## What is expected
Check each line of the material below for the word "LTXexample". Say how many lines have it, and nothing else.

## Entries supplied
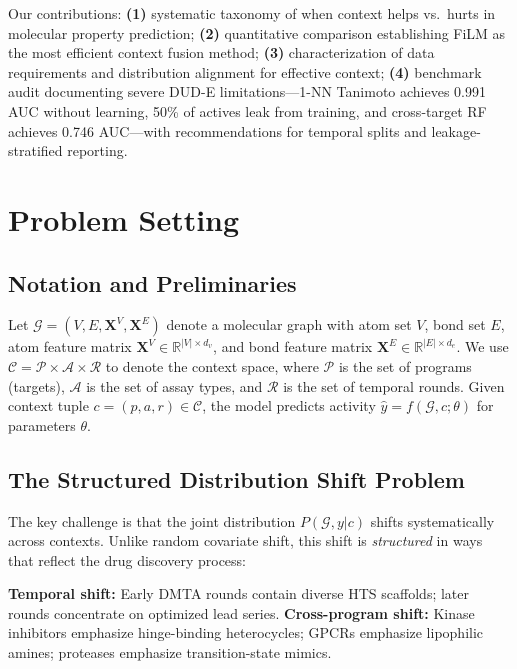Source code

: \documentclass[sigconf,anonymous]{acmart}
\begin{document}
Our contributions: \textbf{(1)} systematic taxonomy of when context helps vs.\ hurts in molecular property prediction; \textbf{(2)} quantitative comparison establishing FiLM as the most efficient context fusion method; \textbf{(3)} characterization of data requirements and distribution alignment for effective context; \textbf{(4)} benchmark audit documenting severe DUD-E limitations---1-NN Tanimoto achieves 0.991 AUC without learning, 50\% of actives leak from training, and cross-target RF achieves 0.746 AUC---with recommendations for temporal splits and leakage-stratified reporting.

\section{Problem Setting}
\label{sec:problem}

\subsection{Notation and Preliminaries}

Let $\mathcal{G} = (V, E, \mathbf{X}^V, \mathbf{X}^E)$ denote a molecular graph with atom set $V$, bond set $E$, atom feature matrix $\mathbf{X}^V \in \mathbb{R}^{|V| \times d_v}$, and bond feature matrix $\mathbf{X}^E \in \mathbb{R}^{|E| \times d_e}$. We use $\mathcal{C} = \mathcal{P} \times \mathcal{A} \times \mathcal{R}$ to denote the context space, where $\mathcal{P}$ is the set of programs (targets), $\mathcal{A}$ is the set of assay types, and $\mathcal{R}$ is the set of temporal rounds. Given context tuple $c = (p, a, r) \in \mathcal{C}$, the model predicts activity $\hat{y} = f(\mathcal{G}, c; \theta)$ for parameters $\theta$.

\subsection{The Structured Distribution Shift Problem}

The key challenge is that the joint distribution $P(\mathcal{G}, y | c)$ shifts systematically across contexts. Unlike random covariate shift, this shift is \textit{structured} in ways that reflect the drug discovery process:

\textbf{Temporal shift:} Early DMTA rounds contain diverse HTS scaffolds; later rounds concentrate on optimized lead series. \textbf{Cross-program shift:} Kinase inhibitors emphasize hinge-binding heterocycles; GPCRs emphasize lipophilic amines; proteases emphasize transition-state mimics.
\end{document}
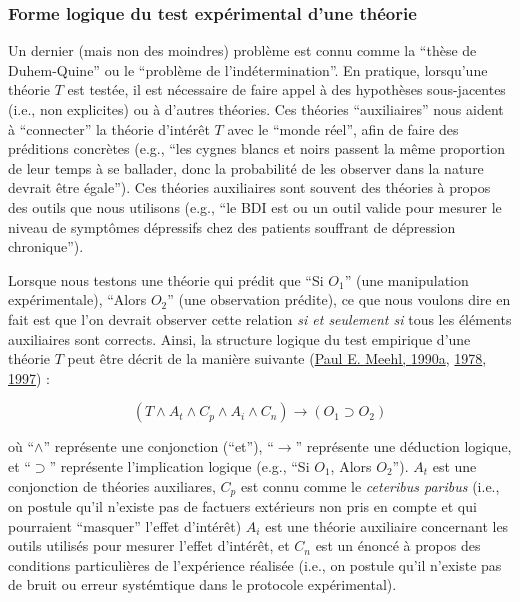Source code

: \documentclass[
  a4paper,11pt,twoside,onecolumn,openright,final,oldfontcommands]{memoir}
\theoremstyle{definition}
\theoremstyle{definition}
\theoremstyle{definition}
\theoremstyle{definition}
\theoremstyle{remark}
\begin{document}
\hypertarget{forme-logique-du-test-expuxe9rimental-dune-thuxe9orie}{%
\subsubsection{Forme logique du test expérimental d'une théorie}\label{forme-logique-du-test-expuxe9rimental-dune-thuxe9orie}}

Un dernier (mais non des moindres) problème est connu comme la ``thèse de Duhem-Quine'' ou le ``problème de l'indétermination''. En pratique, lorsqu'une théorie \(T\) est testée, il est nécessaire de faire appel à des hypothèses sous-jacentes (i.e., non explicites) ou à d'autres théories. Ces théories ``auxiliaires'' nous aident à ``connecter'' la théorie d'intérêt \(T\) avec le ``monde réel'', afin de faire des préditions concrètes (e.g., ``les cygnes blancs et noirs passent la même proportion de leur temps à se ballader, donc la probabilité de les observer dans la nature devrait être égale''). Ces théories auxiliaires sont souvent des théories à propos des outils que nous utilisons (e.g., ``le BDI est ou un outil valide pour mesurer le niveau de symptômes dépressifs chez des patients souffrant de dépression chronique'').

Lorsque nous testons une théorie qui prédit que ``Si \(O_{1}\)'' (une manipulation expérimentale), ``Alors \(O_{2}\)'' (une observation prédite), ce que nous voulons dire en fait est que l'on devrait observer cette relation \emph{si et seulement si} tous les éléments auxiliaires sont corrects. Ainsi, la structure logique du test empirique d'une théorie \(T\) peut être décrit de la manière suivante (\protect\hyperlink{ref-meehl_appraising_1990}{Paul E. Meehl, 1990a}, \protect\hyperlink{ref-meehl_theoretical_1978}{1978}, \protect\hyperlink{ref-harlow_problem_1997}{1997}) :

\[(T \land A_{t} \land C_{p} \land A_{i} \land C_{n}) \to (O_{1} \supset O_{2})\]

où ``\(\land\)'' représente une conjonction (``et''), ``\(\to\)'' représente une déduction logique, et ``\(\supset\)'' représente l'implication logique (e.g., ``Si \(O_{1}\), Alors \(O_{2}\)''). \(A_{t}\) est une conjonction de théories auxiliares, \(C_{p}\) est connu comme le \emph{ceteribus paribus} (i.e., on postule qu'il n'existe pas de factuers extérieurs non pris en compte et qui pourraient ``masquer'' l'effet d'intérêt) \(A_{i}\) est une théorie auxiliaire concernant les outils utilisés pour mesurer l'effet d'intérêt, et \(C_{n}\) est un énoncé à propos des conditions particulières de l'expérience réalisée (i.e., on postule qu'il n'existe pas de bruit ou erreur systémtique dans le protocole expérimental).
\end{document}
...
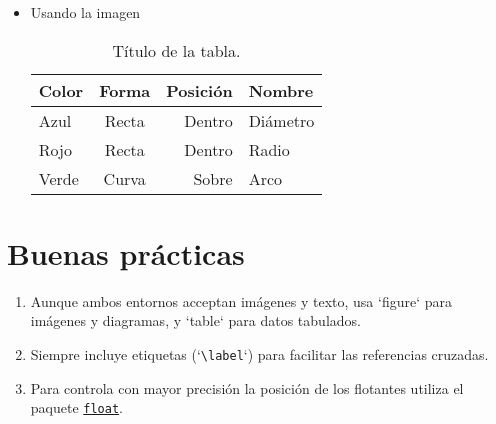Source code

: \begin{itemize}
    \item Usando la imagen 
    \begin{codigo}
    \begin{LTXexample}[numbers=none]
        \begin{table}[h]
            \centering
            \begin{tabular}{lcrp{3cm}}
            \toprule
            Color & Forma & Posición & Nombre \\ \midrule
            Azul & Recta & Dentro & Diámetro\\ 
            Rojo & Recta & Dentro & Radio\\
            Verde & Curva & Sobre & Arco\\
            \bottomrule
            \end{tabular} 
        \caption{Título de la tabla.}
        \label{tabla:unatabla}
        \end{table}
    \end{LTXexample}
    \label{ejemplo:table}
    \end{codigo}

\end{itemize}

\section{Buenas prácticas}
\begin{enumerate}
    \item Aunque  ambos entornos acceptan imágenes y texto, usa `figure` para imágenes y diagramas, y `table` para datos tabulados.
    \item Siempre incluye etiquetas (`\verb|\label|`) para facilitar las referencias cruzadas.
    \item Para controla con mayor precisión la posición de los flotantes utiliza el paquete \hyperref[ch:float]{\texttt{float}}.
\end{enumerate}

## Solution
2